EXERCISE PROMPT: Where in the records does the word "review" appear? Copy each line that holds it.
━━━━━━━━━━━━━━━━━━━━━━━━━━━━━━
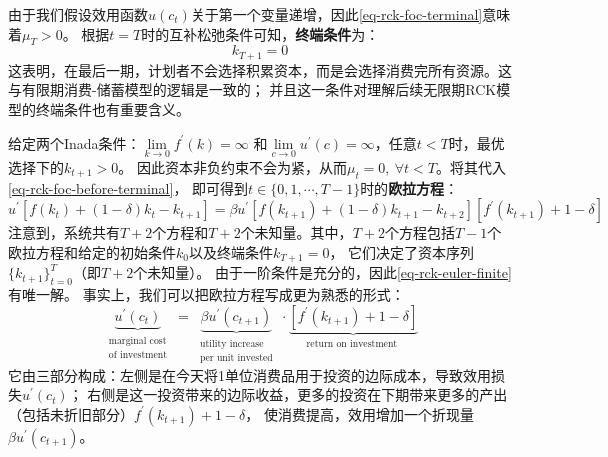 由于我们假设效用函数$u(c_t)$关于第一个变量递增，因此\cref{eq-rck-foc-terminal}意味着$\mu_T>0$。
根据$t=T$时的互补松弛条件可知，\textbf{终端条件}为：
\begin{equation*}
    k_{T+1} = 0
\end{equation*}
这表明，在最后一期，计划者不会选择积累资本，而是会选择消费完所有资源。这与有限期消费-储蓄模型的逻辑是一致的；
并且这一条件对理解后续无限期RCK模型的终端条件也有重要含义。

给定两个Inada条件：$\lim\limits_{k\rightarrow 0}f^{\prime}(k) = \infty$
和$\lim\limits_{c\rightarrow 0}u^{\prime}(c) = \infty$，任意$t<T$时，最优选择下的$k_{t+1}>0$。
因此资本非负约束不会为紧，从而$\mu_t=0,~\forall t< T$。将其代入\cref{eq-rck-foc-before-terminal}，
即可得到$t\in\{0,1,\cdots,T-1\}$时的\textbf{欧拉方程}：
\begin{equation}    \label{eq-rck-euler-finite}
    u^{\prime}\left[f\left(k_t\right)+(1-\delta) k_t-k_{t+1}\right]
        = \beta u^{\prime}\left[f\left(k_{t+1}\right)+(1-\delta) k_{t+1}-k_{t+2}\right]
            \left[f^{\prime}\left(k_{t+1}\right)+1-\delta\right]
\end{equation}
注意到，系统共有$T+2$个方程和$T+2$个未知量。其中，$T+2$个方程包括$T-1$个欧拉方程和给定的初始条件$k_0$以及终端条件$k_{T+1}=0$，
它们决定了资本序列$\{k_{t+1}\}_{t=0}^T$（即$T+2$个未知量）。
由于一阶条件是充分的，因此\cref{eq-rck-euler-finite}有唯一解。
事实上，我们可以把欧拉方程写成更为熟悉的形式：
\begin{equation*}
    \underbrace{u^{\prime}\left(c_t\right)}_
    {\begin{array}{c}
        \text { marginal cost } \\
        \text { of investment }
    \end{array}}
    =\underbrace{\beta u^{\prime}\left(c_{t+1}\right)}_
    {\begin{array}{c}
        \text { utility increase } \\
        \text { per unit invested }
    \end{array}} 
    \cdot \underbrace{\left[f^{\prime}\left(k_{t+1}\right)+1-\delta\right]}_{\text {return on investment }}
\end{equation*}
它由三部分构成：左侧是在今天将1单位消费品用于投资的边际成本，导致效用损失$u^{\prime}(c_t)$；
右侧是这一投资带来的边际收益，更多的投资在下期带来更多的产出（包括未折旧部分）$f^{\prime}(k_{t+1})+1-\delta$，
使消费提高，效用增加一个折现量$\beta u^{\prime}(c_{t+1})$。

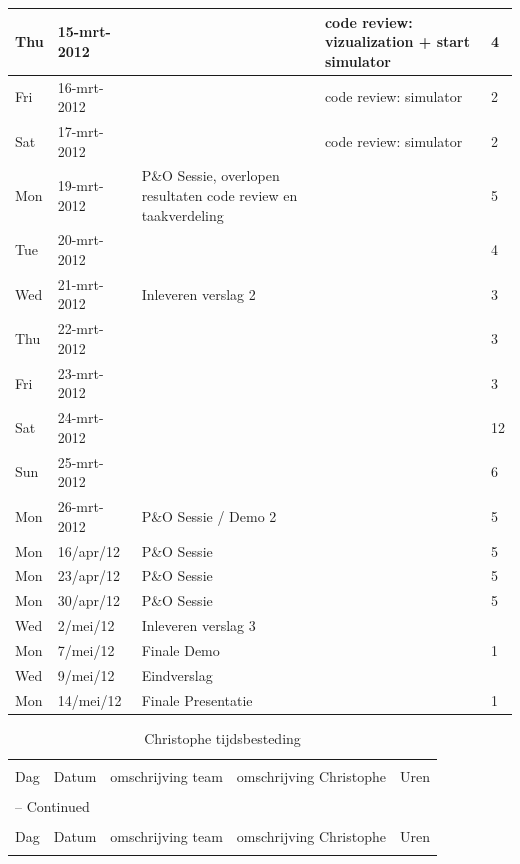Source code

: \documentclass[12pt,a4paper]{report}
\begin{document}
\begin{landscape}
\begin{longtable}{llp{7cm}p{10cm}l}
\hline
Thu & 15-mrt-2012 &  & code review: vizualization + start simulator & 4 \\ 
\hline
Fri & 16-mrt-2012 &  & code review: simulator & 2 \\ 
\hline
Sat & 17-mrt-2012 &  & code review: simulator & 2 \\ 
\hline
Mon & 19-mrt-2012 & P\&O Sessie, overlopen resultaten code review en taakverdeling &  & 5 \\ 
\hline
Tue & 20-mrt-2012 &  &  & 4 \\ 
\hline
Wed & 21-mrt-2012 & Inleveren verslag 2 &  & 3 \\ 
\hline
Thu & 22-mrt-2012 &  &  & 3 \\ 
\hline
Fri & 23-mrt-2012 &  &  & 3 \\ 
\hline
Sat & 24-mrt-2012 &  &  & 12 \\ 
\hline
Sun & 25-mrt-2012 &  &  & 6 \\ 
\hline
Mon & 26-mrt-2012 & P\&O Sessie / Demo 2 &  & 5 \\ 
\hline
Mon & 16/apr/12 & P\&O Sessie &  & 5 \\ 
\hline
Mon & 23/apr/12 & P\&O Sessie &  & 5 \\ 
\hline
Mon & 30/apr/12 & P\&O Sessie &  & 5 \\ 
\hline
Wed & 2/mei/12 & Inleveren verslag 3 &  &  \\ 
\hline
Mon & 7/mei/12 & Finale Demo &  & 1 \\ 
\hline
Wed & 9/mei/12 & Eindverslag &  &  \\ 
\hline
Mon & 14/mei/12 & Finale Presentatie &  & 1 \\ 
\hline

\end{longtable}
\normalsize


\begin{longtable}{llp{7cm}p{10cm}l}
\caption{Christophe tijdsbesteding} \\

\hline \hline \\[-2ex]
  \multicolumn{1}{l}{Dag} & \multicolumn{1}{l}{Datum} &
  \multicolumn{1}{p{7cm}}{omschrijving team} &
  \multicolumn{1}{p{10cm}}{omschrijving Christophe} &
  \multicolumn{1}{l}{Uren}  \\[0.5ex] \hline \\[-1.8ex]
\endfirsthead

\multicolumn{5}{l}{{\tablename} \thetable{} -- Continued} \\[0.5ex]
\hline \hline \\[-2ex]
  \multicolumn{1}{l}{Dag} & \multicolumn{1}{l}{Datum} &
  \multicolumn{1}{p{7cm}}{omschrijving team} &
  \multicolumn{1}{p{10cm}}{omschrijving Christophe} &
  \multicolumn{1}{l}{Uren}  \\[0.5ex] \hline \\[-1.8ex]
\endhead


\end{longtable}
\end{landscape}
\end{document}
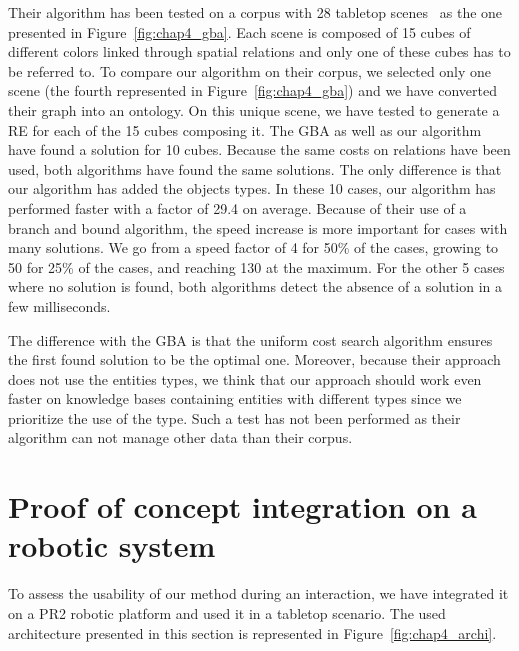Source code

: Their algorithm has been tested on a corpus with 28 tabletop scenes~\cite{li_2016_spatial} as the one presented in Figure~\ref{fig:chap4_gba}. Each scene is composed of 15 cubes of different colors linked through spatial relations and only one of these cubes has to be referred to. To compare our algorithm on their corpus, we selected only one scene (the fourth represented in Figure~\ref{fig:chap4_gba}) and we have converted their graph into an ontology. On this unique scene, we have tested to generate a RE for each of the 15 cubes composing it. The GBA as well as our algorithm have found a solution for 10 cubes. Because the same costs on relations have been used, both algorithms have found the same solutions. The only difference is that our algorithm has added the objects types. In these 10 cases, our algorithm has performed faster with a factor of 29.4 on average. Because of their use of a branch and bound algorithm, the speed increase is more important for cases with many solutions. We go from a speed factor of 4 for 50\% of the cases, growing to 50 for 25\% of the cases, and reaching 130 at the maximum. For the other 5 cases where no solution is found, both algorithms detect the absence of a solution in a few milliseconds.

The difference with the GBA is that the uniform cost search algorithm ensures the first found solution to be the optimal one. Moreover, because their approach does not use the entities types, we think that our approach should work even faster on knowledge bases containing entities with different types since we prioritize the use of the type. Such a test has not been performed as their algorithm can not manage other data than their corpus.

\section[Integration on a robotic system]{Proof of concept integration on a robotic system}

To assess the usability of our method during an interaction, we have integrated it on a PR2 robotic platform and used it in a tabletop scenario. The used architecture presented in this section is represented in Figure~\ref{fig:chap4_archi}.

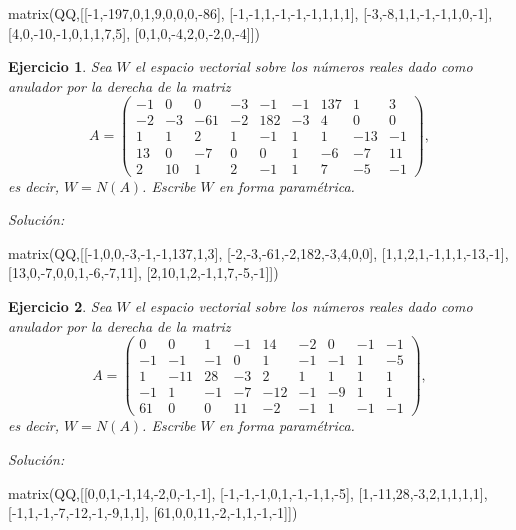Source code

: \documentclass{amsart}
\newtheorem{ejer}{Ejercicio}
\begin{document}
\begin{sageblock}
matrix(QQ,[[-1,-197,0,1,9,0,0,0,-86],
[-1,-1,1,-1,-1,-1,1,1,1],
[-3,-8,1,1,-1,-1,1,0,-1],
[4,0,-10,-1,0,1,1,7,5],
[0,1,0,-4,2,0,-2,0,-4]])
\end{sageblock}



\begin{ejer} Sea $W$ el espacio vectorial sobre los números reales dado
como anulador por la derecha de la matriz 
\[A = \left(\begin{array}{rrrrrrrrr}
-1 & 0 & 0 & -3 & -1 & -1 & 137 & 1 & 3 \\
-2 & -3 & -61 & -2 & 182 & -3 & 4 & 0 & 0 \\
1 & 1 & 2 & 1 & -1 & 1 & 1 & -13 & -1 \\
13 & 0 & -7 & 0 & 0 & 1 & -6 & -7 & 11 \\
2 & 10 & 1 & 2 & -1 & 1 & 7 & -5 & -1
\end{array}\right),\]
es decir, $W = N(A)$. Escribe $W$ en forma param\'etrica.
\end{ejer}

{\it Soluci\'on:}

\begin{sageblock}
matrix(QQ,[[-1,0,0,-3,-1,-1,137,1,3],
[-2,-3,-61,-2,182,-3,4,0,0],
[1,1,2,1,-1,1,1,-13,-1],
[13,0,-7,0,0,1,-6,-7,11],
[2,10,1,2,-1,1,7,-5,-1]])
\end{sageblock}



\begin{ejer} Sea $W$ el espacio vectorial sobre los números reales dado
como anulador por la derecha de la matriz 
\[A = \left(\begin{array}{rrrrrrrrr}
0 & 0 & 1 & -1 & 14 & -2 & 0 & -1 & -1 \\
-1 & -1 & -1 & 0 & 1 & -1 & -1 & 1 & -5 \\
1 & -11 & 28 & -3 & 2 & 1 & 1 & 1 & 1 \\
-1 & 1 & -1 & -7 & -12 & -1 & -9 & 1 & 1 \\
61 & 0 & 0 & 11 & -2 & -1 & 1 & -1 & -1
\end{array}\right),\]
es decir, $W = N(A)$. Escribe $W$ en forma param\'etrica.
\end{ejer}

{\it Soluci\'on:}

\begin{sageblock}
matrix(QQ,[[0,0,1,-1,14,-2,0,-1,-1],
[-1,-1,-1,0,1,-1,-1,1,-5],
[1,-11,28,-3,2,1,1,1,1],
[-1,1,-1,-7,-12,-1,-9,1,1],
[61,0,0,11,-2,-1,1,-1,-1]])
\end{sageblock}
\end{document}
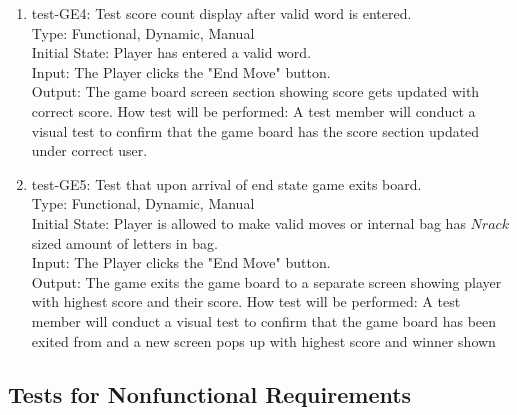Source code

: \documentclass[12pt, titlepage]{article}
\begin{document}
\begin{enumerate}
    \item{test-GE4: Test score count display after valid word is entered.\\} %
    Type: Functional, Dynamic, Manual\\
    Initial State: Player has entered a valid word. \\
    Input: The Player clicks the "End Move" button.\\
    Output: The game board screen section showing score gets updated with correct score.
    How test will be performed: A test member will conduct a visual test to confirm that the game board has the score section updated under correct user.\\
    
    \item{test-GE5: Test that upon arrival of end state game exits board.\\} %
    Type: Functional, Dynamic, Manual\\
    Initial State: Player is allowed to make valid moves or internal bag has $N rack$ sized amount of letters in bag. \\
    Input: The Player clicks the "End Move" button.\\
    Output: The game exits the game board to a separate screen showing player with highest score and their score.
    How test will be performed: A test member will conduct a visual test to confirm that the game board has been exited from and a new screen pops up with highest score and winner shown\\
\end{enumerate}
    
\subsection{Tests for Nonfunctional Requirements}%
\end{document}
━━━━━━━━━━━━━━━━━━━━━━━━━━━━━━
RESPONSE TO THE EXERCISE:
Thu & 15-mrt-2012 &  & code review: vizualization + start simulator & 4 \\ 
Fri & 16-mrt-2012 &  & code review: simulator & 2 \\ 
Sat & 17-mrt-2012 &  & code review: simulator & 2 \\ 
Mon & 19-mrt-2012 & P\&O Sessie, overlopen resultaten code review en taakverdeling &  & 5 \\ 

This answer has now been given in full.